What the exercise asks:
Copy the records below exactly, leaving out any pictures.

Source records:

+--

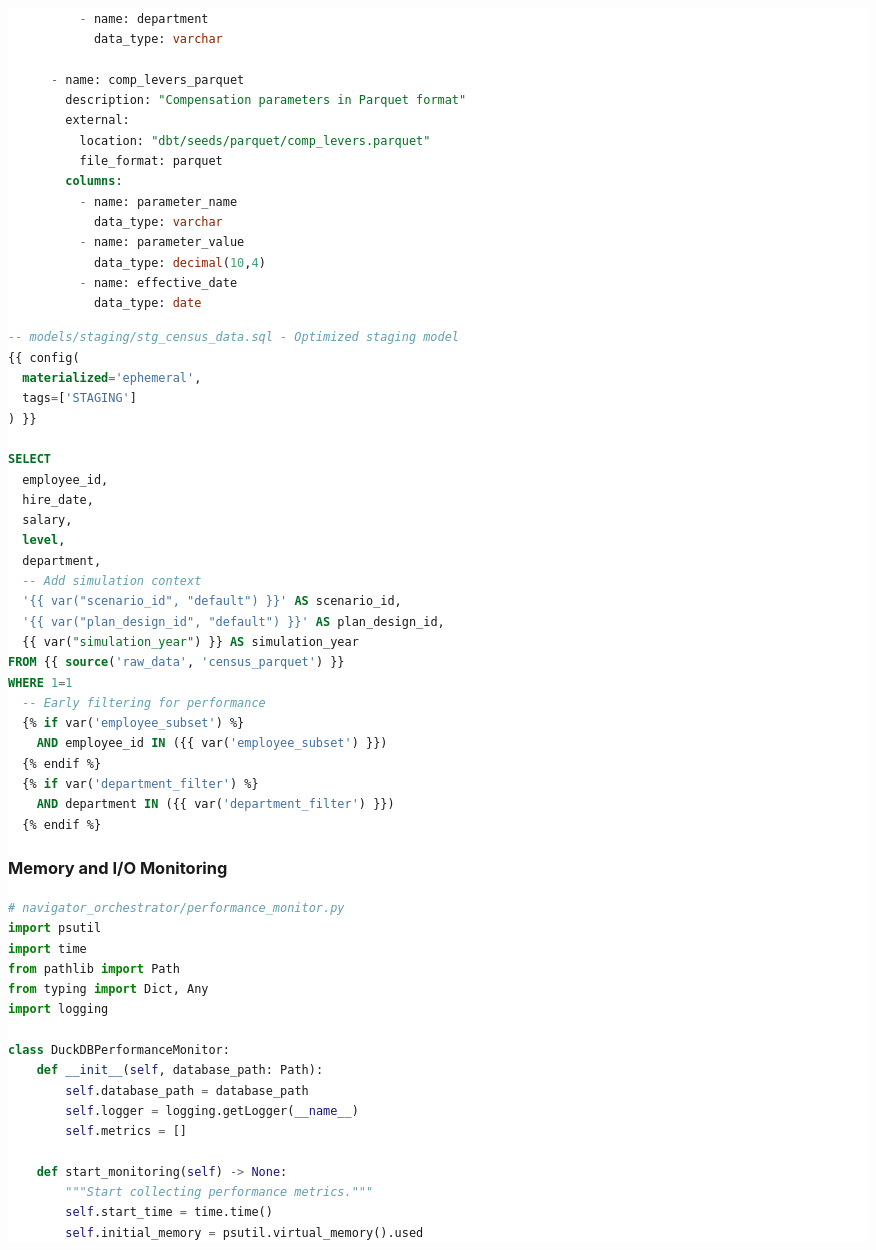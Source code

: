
 ```sql
          - name: department
            data_type: varchar

      - name: comp_levers_parquet
        description: "Compensation parameters in Parquet format"
        external:
          location: "dbt/seeds/parquet/comp_levers.parquet"
          file_format: parquet
        columns:
          - name: parameter_name
            data_type: varchar
          - name: parameter_value
            data_type: decimal(10,4)
          - name: effective_date
            data_type: date
```

```sql
-- models/staging/stg_census_data.sql - Optimized staging model
{{ config(
  materialized='ephemeral',
  tags=['STAGING']
) }}

SELECT
  employee_id,
  hire_date,
  salary,
  level,
  department,
  -- Add simulation context
  '{{ var("scenario_id", "default") }}' AS scenario_id,
  '{{ var("plan_design_id", "default") }}' AS plan_design_id,
  {{ var("simulation_year") }} AS simulation_year
FROM {{ source('raw_data', 'census_parquet') }}
WHERE 1=1
  -- Early filtering for performance
  {% if var('employee_subset') %}
    AND employee_id IN ({{ var('employee_subset') }})
  {% endif %}
  {% if var('department_filter') %}
    AND department IN ({{ var('department_filter') }})
  {% endif %}
```

### Memory and I/O Monitoring
```python
# navigator_orchestrator/performance_monitor.py
import psutil
import time
from pathlib import Path
from typing import Dict, Any
import logging

class DuckDBPerformanceMonitor:
    def __init__(self, database_path: Path):
        self.database_path = database_path
        self.logger = logging.getLogger(__name__)
        self.metrics = []

    def start_monitoring(self) -> None:
        """Start collecting performance metrics."""
        self.start_time = time.time()
        self.initial_memory = psutil.virtual_memory().used
```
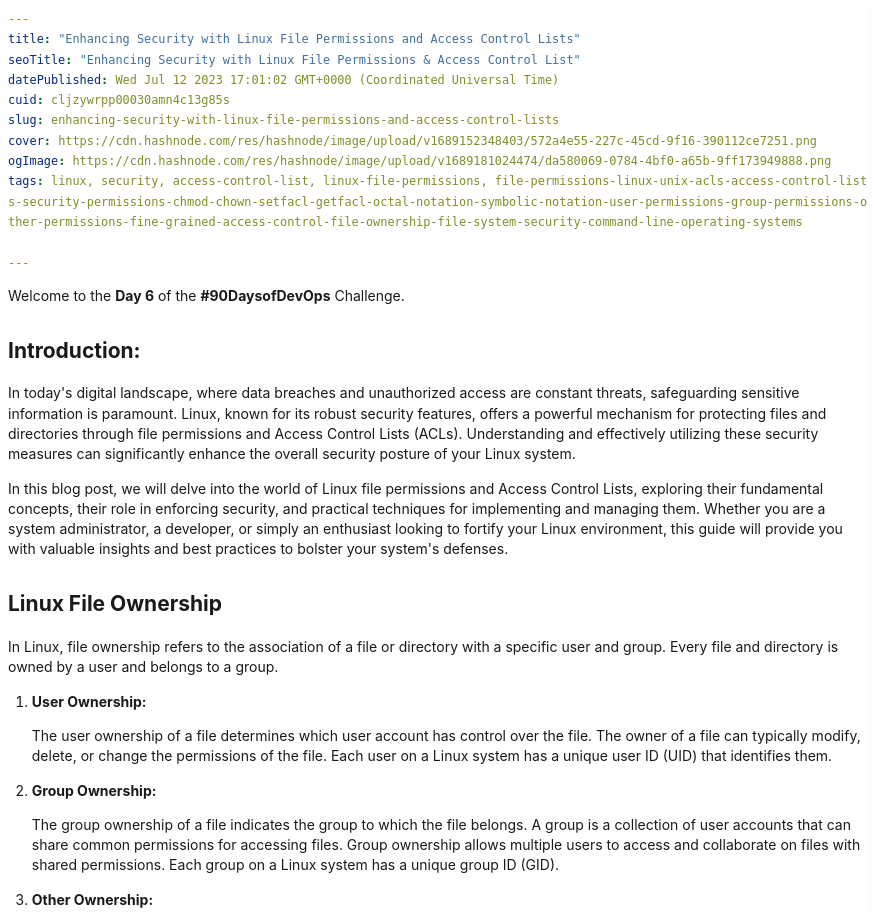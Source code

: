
 ```yaml
---
title: "Enhancing Security with Linux File Permissions and Access Control Lists"
seoTitle: "Enhancing Security with Linux File Permissions & Access Control List"
datePublished: Wed Jul 12 2023 17:01:02 GMT+0000 (Coordinated Universal Time)
cuid: cljzywrpp00030amn4c13g85s
slug: enhancing-security-with-linux-file-permissions-and-access-control-lists
cover: https://cdn.hashnode.com/res/hashnode/image/upload/v1689152348403/572a4e55-227c-45cd-9f16-390112ce7251.png
ogImage: https://cdn.hashnode.com/res/hashnode/image/upload/v1689181024474/da580069-0784-4bf0-a65b-9ff173949888.png
tags: linux, security, access-control-list, linux-file-permissions, file-permissions-linux-unix-acls-access-control-lists-security-permissions-chmod-chown-setfacl-getfacl-octal-notation-symbolic-notation-user-permissions-group-permissions-other-permissions-fine-grained-access-control-file-ownership-file-system-security-command-line-operating-systems

---
```


Welcome to the **Day 6** of the **#90DaysofDevOps** Challenge.

## Introduction:

In today's digital landscape, where data breaches and unauthorized access are constant threats, safeguarding sensitive information is paramount. Linux, known for its robust security features, offers a powerful mechanism for protecting files and directories through file permissions and Access Control Lists (ACLs). Understanding and effectively utilizing these security measures can significantly enhance the overall security posture of your Linux system.

In this blog post, we will delve into the world of Linux file permissions and Access Control Lists, exploring their fundamental concepts, their role in enforcing security, and practical techniques for implementing and managing them. Whether you are a system administrator, a developer, or simply an enthusiast looking to fortify your Linux environment, this guide will provide you with valuable insights and best practices to bolster your system's defenses.

## Linux File Ownership

In Linux, file ownership refers to the association of a file or directory with a specific user and group. Every file and directory is owned by a user and belongs to a group.

1. **User Ownership:**
    
    The user ownership of a file determines which user account has control over the file. The owner of a file can typically modify, delete, or change the permissions of the file. Each user on a Linux system has a unique user ID (UID) that identifies them.
    
2. **Group Ownership:**
    
    The group ownership of a file indicates the group to which the file belongs. A group is a collection of user accounts that can share common permissions for accessing files. Group ownership allows multiple users to access and collaborate on files with shared permissions. Each group on a Linux system has a unique group ID (GID).
    
3. **Other Ownership:**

+--

Result of this task:
Source code

:
 ```sql
          - name: department
            data_type: varchar

      - name: comp_levers_parquet
        description: "Compensation parameters in Parquet format"
        external:
          location: "dbt/seeds/parquet/comp_levers.parquet"
          file_format: parquet
        columns:
          - name: parameter_name
            data_type: varchar
          - name: parameter_value
            data_type: decimal(10,4)
          - name: effective_date
            data_type: date
```

```sql
-- models/staging/stg_census_data.sql - Optimized staging model
{{ config(
  materialized='ephemeral',
  tags=['STAGING']
) }}

SELECT
  employee_id,
  hire_date,
  salary,
  level,
  department,
  -- Add simulation context
  '{{ var("scenario_id", "default") }}' AS scenario_id,
  '{{ var("plan_design_id", "default") }}' AS plan_design_id,
  {{ var("simulation_year") }} AS simulation_year
FROM {{ source('raw_data', 'census_parquet') }}
WHERE 1=1
  -- Early filtering for performance
  {% if var('employee_subset') %}
    AND employee_id IN ({{ var('employee_subset') }})
  {% endif %}
  {% if var('department_filter') %}
    AND department IN ({{ var('department_filter') }})
  {% endif %}
```

### Memory and I/O Monitoring
```python
# navigator_orchestrator/performance_monitor.py
import psutil
import time
from pathlib import Path
from typing import Dict, Any
import logging

class DuckDBPerformanceMonitor:
    def __init__(self, database_path: Path):
        self.database_path = database_path
        self.logger = logging.getLogger(__name__)
        self.metrics = []

    def start_monitoring(self) -> None:
        """Start collecting performance metrics."""
        self.start_time = time.time()
        self.initial_memory = psutil.virtual_memory().used
```
Source code

:
 ```yaml
---
title: "Enhancing Security with Linux File Permissions and Access Control Lists"
seoTitle: "Enhancing Security with Linux File Permissions & Access Control List"
datePublished: Wed Jul 12 2023 17:01:02 GMT+0000 (Coordinated Universal Time)
cuid: cljzywrpp00030amn4c13g85s
slug: enhancing-security-with-linux-file-permissions-and-access-control-lists
cover: https://cdn.hashnode.com/res/hashnode/image/upload/v1689152348403/572a4e55-227c-45cd-9f16-390112ce7251.png
ogImage: https://cdn.hashnode.com/res/hashnode/image/upload/v1689181024474/da580069-0784-4bf0-a65b-9ff173949888.png
tags: linux, security, access-control-list, linux-file-permissions, file-permissions-linux-unix-acls-access-control-lists-security-permissions-chmod-chown-setfacl-getfacl-octal-notation-symbolic-notation-user-permissions-group-permissions-other-permissions-fine-grained-access-control-file-ownership-file-system-security-command-line-operating-systems

---
```


Welcome to the **Day 6** of the **#90DaysofDevOps** Challenge.

## Introduction:

In today's digital landscape, where data breaches and unauthorized access are constant threats, safeguarding sensitive information is paramount. Linux, known for its robust security features, offers a powerful mechanism for protecting files and directories through file permissions and Access Control Lists (ACLs). Understanding and effectively utilizing these security measures can significantly enhance the overall security posture of your Linux system.

In this blog post, we will delve into the world of Linux file permissions and Access Control Lists, exploring their fundamental concepts, their role in enforcing security, and practical techniques for implementing and managing them. Whether you are a system administrator, a developer, or simply an enthusiast looking to fortify your Linux environment, this guide will provide you with valuable insights and best practices to bolster your system's defenses.

## Linux File Ownership

In Linux, file ownership refers to the association of a file or directory with a specific user and group. Every file and directory is owned by a user and belongs to a group.

1. **User Ownership:**
    
    The user ownership of a file determines which user account has control over the file. The owner of a file can typically modify, delete, or change the permissions of the file. Each user on a Linux system has a unique user ID (UID) that identifies them.
    
2. **Group Ownership:**
    
    The group ownership of a file indicates the group to which the file belongs. A group is a collection of user accounts that can share common permissions for accessing files. Group ownership allows multiple users to access and collaborate on files with shared permissions. Each group on a Linux system has a unique group ID (GID).
    
3. **Other Ownership:**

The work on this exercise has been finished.